┏━━
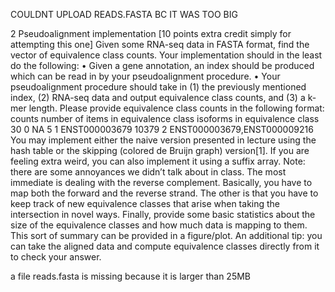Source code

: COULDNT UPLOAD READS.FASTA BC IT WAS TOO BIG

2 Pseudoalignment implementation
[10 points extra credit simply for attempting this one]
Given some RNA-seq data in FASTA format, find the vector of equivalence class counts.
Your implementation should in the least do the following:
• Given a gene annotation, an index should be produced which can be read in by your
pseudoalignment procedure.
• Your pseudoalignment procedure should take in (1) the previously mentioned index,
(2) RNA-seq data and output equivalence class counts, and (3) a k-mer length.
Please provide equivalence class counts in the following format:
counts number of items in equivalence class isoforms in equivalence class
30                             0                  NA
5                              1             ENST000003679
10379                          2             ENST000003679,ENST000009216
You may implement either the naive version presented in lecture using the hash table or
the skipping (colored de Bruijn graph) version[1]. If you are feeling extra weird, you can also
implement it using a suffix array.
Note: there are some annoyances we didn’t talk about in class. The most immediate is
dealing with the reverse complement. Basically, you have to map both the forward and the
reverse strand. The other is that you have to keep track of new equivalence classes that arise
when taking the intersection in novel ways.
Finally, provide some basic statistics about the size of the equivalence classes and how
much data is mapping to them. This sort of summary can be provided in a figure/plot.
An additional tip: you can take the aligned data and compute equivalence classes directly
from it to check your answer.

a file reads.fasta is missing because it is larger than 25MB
┗━━
┏━━
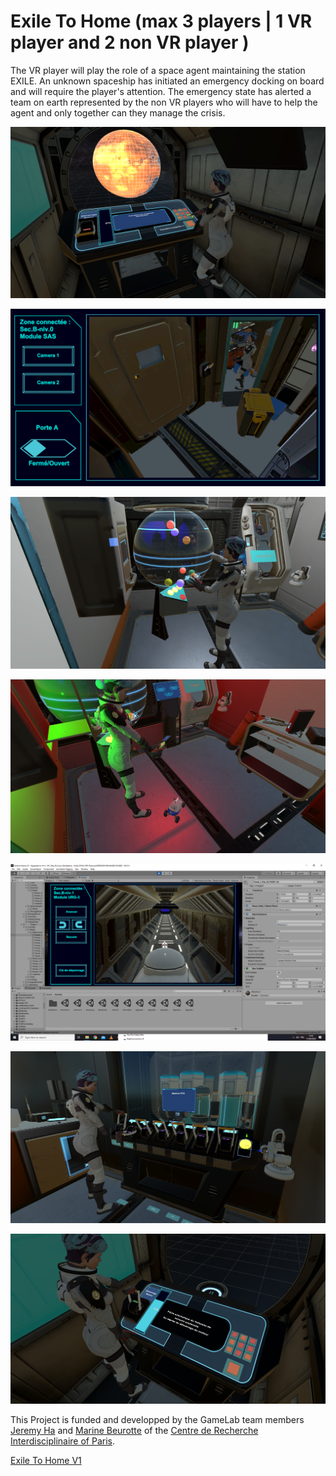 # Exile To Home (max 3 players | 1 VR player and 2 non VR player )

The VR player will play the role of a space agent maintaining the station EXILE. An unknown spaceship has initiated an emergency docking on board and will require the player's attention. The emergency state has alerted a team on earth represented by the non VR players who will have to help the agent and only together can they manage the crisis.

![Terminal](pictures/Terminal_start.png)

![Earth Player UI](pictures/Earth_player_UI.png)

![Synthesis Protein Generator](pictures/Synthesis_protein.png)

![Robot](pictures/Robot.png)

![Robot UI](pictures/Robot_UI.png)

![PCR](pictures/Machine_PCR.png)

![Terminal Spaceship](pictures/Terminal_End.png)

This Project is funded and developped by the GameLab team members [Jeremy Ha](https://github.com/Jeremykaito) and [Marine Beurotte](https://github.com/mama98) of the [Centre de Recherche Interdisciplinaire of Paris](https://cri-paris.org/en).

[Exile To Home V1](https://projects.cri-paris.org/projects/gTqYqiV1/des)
┗━━
┏━━
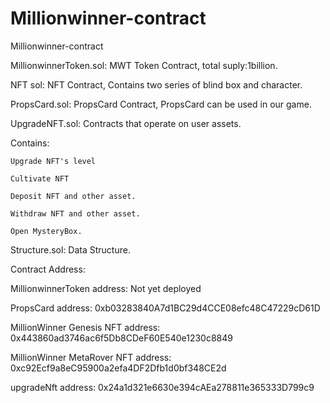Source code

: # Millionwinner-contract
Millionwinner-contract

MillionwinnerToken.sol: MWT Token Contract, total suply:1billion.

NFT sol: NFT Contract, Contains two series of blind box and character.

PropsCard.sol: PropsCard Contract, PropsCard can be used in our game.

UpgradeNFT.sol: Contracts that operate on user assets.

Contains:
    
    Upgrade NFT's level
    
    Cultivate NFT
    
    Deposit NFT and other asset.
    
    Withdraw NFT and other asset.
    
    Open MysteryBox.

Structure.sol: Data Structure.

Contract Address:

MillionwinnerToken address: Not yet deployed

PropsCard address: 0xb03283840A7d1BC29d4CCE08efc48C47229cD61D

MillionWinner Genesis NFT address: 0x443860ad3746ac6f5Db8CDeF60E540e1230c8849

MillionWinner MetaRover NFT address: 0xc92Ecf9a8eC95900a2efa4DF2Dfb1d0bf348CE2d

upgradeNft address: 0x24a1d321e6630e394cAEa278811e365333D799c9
┗━━
All lines above from the one containing "much data is" to the one containing "a file reads.fasta" must be repeated exactly, both lines included, and no others.

much data is mapping to them. This sort of summary can be provided in a figure/plot.
An additional tip: you can take the aligned data and compute equivalence classes directly
from it to check your answer.

a file reads.fasta is missing because it is larger than 25MB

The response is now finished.